Exercise requirements: Report back each line of the data that contains the word "date".

Records for this exercise: Begin

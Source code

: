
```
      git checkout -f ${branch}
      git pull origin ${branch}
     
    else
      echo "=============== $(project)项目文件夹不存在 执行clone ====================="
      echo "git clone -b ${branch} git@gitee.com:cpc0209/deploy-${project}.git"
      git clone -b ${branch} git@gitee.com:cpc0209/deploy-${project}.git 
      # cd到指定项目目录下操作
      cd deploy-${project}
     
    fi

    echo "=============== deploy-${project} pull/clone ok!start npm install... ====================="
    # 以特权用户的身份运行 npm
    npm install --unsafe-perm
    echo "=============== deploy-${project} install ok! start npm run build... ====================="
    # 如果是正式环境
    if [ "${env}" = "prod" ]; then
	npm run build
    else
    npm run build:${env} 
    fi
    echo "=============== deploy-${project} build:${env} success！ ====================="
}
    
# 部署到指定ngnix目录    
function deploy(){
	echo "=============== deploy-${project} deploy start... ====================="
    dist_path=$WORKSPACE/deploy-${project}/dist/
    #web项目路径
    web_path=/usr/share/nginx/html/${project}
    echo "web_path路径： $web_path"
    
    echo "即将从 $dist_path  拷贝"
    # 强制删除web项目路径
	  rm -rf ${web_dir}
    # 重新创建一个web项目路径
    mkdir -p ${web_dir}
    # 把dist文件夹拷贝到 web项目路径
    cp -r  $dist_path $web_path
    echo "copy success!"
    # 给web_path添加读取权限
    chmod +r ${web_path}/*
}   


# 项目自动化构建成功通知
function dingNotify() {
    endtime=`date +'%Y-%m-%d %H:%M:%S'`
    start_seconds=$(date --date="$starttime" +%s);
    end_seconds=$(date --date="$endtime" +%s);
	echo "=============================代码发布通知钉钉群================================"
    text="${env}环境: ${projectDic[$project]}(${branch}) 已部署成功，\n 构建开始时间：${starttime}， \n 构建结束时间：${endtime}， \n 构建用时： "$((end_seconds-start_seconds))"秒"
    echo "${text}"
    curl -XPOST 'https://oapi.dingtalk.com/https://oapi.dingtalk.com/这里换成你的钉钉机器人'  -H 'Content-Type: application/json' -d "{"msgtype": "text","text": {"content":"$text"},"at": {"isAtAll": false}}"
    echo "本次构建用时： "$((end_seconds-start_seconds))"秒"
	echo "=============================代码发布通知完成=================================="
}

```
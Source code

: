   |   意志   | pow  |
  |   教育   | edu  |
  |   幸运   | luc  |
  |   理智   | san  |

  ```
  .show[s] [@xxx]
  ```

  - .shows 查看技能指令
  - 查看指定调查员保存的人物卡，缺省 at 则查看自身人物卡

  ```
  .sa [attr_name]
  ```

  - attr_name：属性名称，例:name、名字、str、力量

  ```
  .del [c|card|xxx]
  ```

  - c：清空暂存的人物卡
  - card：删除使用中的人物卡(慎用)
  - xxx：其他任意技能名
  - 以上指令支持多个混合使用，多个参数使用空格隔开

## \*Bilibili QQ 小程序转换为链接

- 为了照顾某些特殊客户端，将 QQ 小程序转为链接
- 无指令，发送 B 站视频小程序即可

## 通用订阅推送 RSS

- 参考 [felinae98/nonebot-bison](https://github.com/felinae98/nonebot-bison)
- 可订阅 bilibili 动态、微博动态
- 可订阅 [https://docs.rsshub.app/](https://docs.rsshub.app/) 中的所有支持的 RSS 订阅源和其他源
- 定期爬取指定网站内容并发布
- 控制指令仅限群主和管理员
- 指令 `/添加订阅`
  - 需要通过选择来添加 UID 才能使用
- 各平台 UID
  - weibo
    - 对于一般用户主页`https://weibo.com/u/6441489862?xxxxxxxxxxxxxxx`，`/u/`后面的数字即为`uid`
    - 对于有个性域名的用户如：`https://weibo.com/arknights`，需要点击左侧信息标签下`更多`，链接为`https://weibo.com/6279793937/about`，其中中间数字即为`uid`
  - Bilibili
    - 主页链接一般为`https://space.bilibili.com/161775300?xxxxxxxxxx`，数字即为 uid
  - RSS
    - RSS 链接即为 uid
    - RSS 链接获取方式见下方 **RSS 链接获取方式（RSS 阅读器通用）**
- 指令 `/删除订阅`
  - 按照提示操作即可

Records for this exercise: End

Solution to this task:
    endtime=`date +'%Y-%m-%d %H:%M:%S'`
    start_seconds=$(date --date="$starttime" +%s);
    end_seconds=$(date --date="$endtime" +%s);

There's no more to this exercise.